* _Exercise aim_
Output every entry verbatim.

* _Data extracts_
───

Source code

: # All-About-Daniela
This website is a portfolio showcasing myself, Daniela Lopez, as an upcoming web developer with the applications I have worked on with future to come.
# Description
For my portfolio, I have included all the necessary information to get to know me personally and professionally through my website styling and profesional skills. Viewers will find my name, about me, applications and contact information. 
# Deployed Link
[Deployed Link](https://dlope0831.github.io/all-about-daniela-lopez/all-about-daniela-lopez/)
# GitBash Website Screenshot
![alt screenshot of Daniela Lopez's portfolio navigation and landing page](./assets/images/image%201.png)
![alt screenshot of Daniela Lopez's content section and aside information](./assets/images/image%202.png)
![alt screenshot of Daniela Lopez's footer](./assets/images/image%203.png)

───

* _Solved problem_
Source code

: # All-About-Daniela
This website is a portfolio showcasing myself, Daniela Lopez, as an upcoming web developer with the applications I have worked on with future to come.
# Description
For my portfolio, I have included all the necessary information to get to know me personally and professionally through my website styling and profesional skills. Viewers will find my name, about me, applications and contact information. 
# Deployed Link
[Deployed Link](https://dlope0831.github.io/all-about-daniela-lopez/all-about-daniela-lopez/)
# GitBash Website Screenshot
![alt screenshot of Daniela Lopez's portfolio navigation and landing page](./assets/images/image%201.png)
![alt screenshot of Daniela Lopez's content section and aside information](./assets/images/image%202.png)
![alt screenshot of Daniela Lopez's footer](./assets/images/image%203.png)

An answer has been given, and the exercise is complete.